La fundadora del proyecto ciudadano Cuba Decide sostuvo conversaciones con el mandatario centrista, quien asumió el cargo tras imponerse en las urnas y poner fin a dos décadas de hegemonía del Movimiento al Socialismo (MAS). Durante la visita oficial, ambos abordaron la crisis política que atraviesa la isla y los históricos vínculos del gobierno cubano con sectores de poder en Bolivia. A través de redes sociales, Payá agradeció la acogida y reiteró su disposición para colaborar en el desmantelamiento de la intromisión de las autoridades de la isla en los asuntos internos del país suramericano.
En el marco de su agenda en La Paz, la opositora también visitó a la expresidenta Jeanine Áñez, recientemente excarcelada tras casi cinco años de prisión. Payá calificó el encuentro como un acto de reafirmación frente a lo que describió como la \»venganza política\» impulsada por aliados de la dictadura cubana en la región. La reunión evoca el respaldo que la propia Áñez brindó a la causa democrática cubana a inicios de 2020, cuando su gobierno decidió romper relaciones diplomáticas con La Habana tras denunciar el espionaje y la injerencia bajo el paraguas de las brigadas médicas.

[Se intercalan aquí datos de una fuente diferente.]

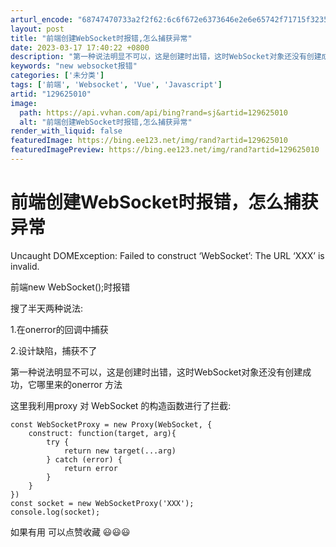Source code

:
```yaml
---
arturl_encode: "68747470733a2f2f62:6c6f672e6373646e2e6e65742f71715f32353435343239332f:61727469636c652f64657461696c732f313239363235303130"
layout: post
title: "前端创建WebSocket时报错,怎么捕获异常"
date: 2023-03-17 17:40:22 +0800
description: "第一种说法明显不可以，这是创建时出错，这时WebSocket对象还没有创建成功，它哪里来的onerr"
keywords: "new websocket报错"
categories: ['未分类']
tags: ['前端', 'Websocket', 'Vue', 'Javascript']
artid: "129625010"
image:
  path: https://api.vvhan.com/api/bing?rand=sj&artid=129625010
  alt: "前端创建WebSocket时报错,怎么捕获异常"
render_with_liquid: false
featuredImage: https://bing.ee123.net/img/rand?artid=129625010
featuredImagePreview: https://bing.ee123.net/img/rand?artid=129625010
---
```


# 前端创建WebSocket时报错，怎么捕获异常

Uncaught DOMException: Failed to construct ‘WebSocket’: The URL ‘XXX’ is invalid.
  
前端new WebSocket();时报错

搜了半天两种说法:
  
1.在onerror的回调中捕获
  
2.设计缺陷，捕获不了

第一种说法明显不可以，这是创建时出错，这时WebSocket对象还没有创建成功，它哪里来的onerror 方法

这里我利用proxy 对 WebSocket 的构造函数进行了拦截:

```
const WebSocketProxy = new Proxy(WebSocket, {
    construct: function(target, arg){
        try {
            return new target(...arg)
        } catch (error) {
            return error
        }
    }
})
const socket = new WebSocketProxy('XXX');
console.log(socket);

```

如果有用 可以点赞收藏 😃😃😃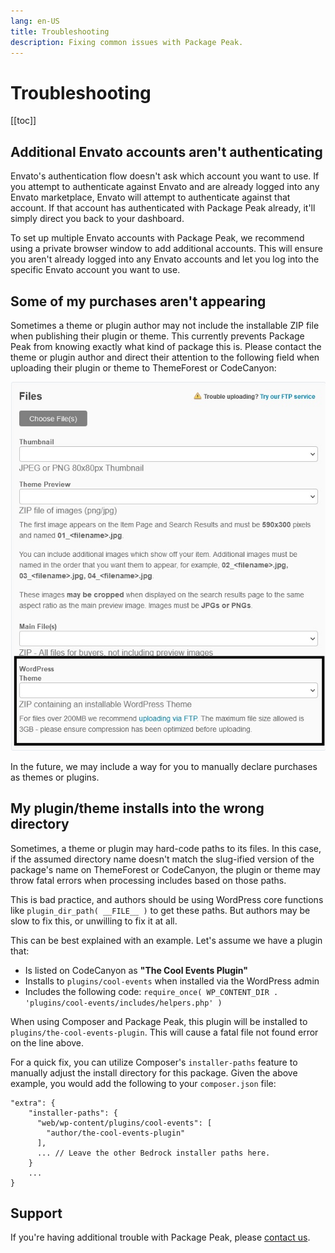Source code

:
 ```yaml
---
lang: en-US
title: Troubleshooting
description: Fixing common issues with Package Peak.
---
```


# Troubleshooting
[[toc]]

## Additional Envato accounts aren't authenticating
Envato's authentication flow doesn't ask which account you want to use. If you attempt to authenticate against Envato and are already logged into any Envato marketplace, Envato will attempt to authenticate against that account. If that account has authenticated with Package Peak already, it'll simply direct you back to your dashboard.

To set up multiple Envato accounts with Package Peak, we recommend using a private browser window to add additional accounts. This will ensure you aren't already logged into any Envato accounts and let you log into the specific Envato account you want to use.

## Some of my purchases aren't appearing
Sometimes a theme or plugin author may not include the installable ZIP file when publishing their plugin or theme. This currently prevents Package Peak from knowing exactly what kind of package this is. Please contact the theme or plugin author and direct their attention to the following field when uploading their plugin or theme to ThemeForest or CodeCanyon:

![Installable file field](./assets/installable-upload.jpg)

In the future, we may include a way for you to manually declare purchases as themes or plugins.

## My plugin/theme installs into the wrong directory
Sometimes, a theme or plugin may hard-code paths to its files. In this case, if the assumed directory name doesn't match the slug-ified version of the package's name on ThemeForest or CodeCanyon, the plugin or theme may throw fatal errors when processing includes based on those paths.

This is bad practice, and authors should be using WordPress core functions like `plugin_dir_path( __FILE__ )` to get these paths. But authors may be slow to fix this, or unwilling to fix it at all.

This can be best explained with an example. Let's assume we have a plugin that:
- Is listed on CodeCanyon as **"The Cool Events Plugin"**
- Installs to `plugins/cool-events` when installed via the WordPress admin
- Includes the following code: `require_once( WP_CONTENT_DIR . 'plugins/cool-events/includes/helpers.php' )`

When using Composer and Package Peak, this plugin will be installed to `plugins/the-cool-events-plugin`. This will cause a fatal file not found error on the line above.

For a quick fix, you can utilize Composer's `installer-paths` feature to manually adjust the install directory for this package. Given the above example, you would add the following to your `composer.json` file:

```
"extra": {
    "installer-paths": {
      "web/wp-content/plugins/cool-events": [
        "author/the-cool-events-plugin"
      ],
      ... // Leave the other Bedrock installer paths here.
    }
	...
}
```

## Support
If you're having additional trouble with Package Peak, please [contact us](mailto:ethan@sternerstuff.dev).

Contexto regional y exigencia de democracia
La gestión de Payá en el exterior responde a la cerrazón del sistema político en la isla y a la constante vulneración de los derechos humanos por parte de la dictadura cubana. Desde la muerte de su padre, el opositor Oswaldo Payá, en 2012 —en un accidente cuyas irregularidades apuntan a un atentado orquestado por el aparato represivo del Estado—, la activista ha llevado la denuncia del autoritarismo a foros hemisféricos y ante la Comisión Interamericana de Derechos Humanos (CIDH). Su labor busca visibilizar el colapso estructural de Cuba y la exportación de modelos de control social por parte del régimen de La Habana hacia otras naciones de América Latina.
El acercamiento entre el nuevo ejecutivo boliviano y figuras de la disidencia cubana anticipa un cambio en la política exterior de La Paz, orientada hacia el respeto a las libertades y el distanciamiento de los autoritarismos regionales. Para la ciudadanía cubana, estos espacios de diálogo representan un respaldo internacional crucial en medio de la aguda crisis económica, el éxodo migratorio sin precedentes y la persistente represión social que mantiene al país sumido en la incertidumbre política y material.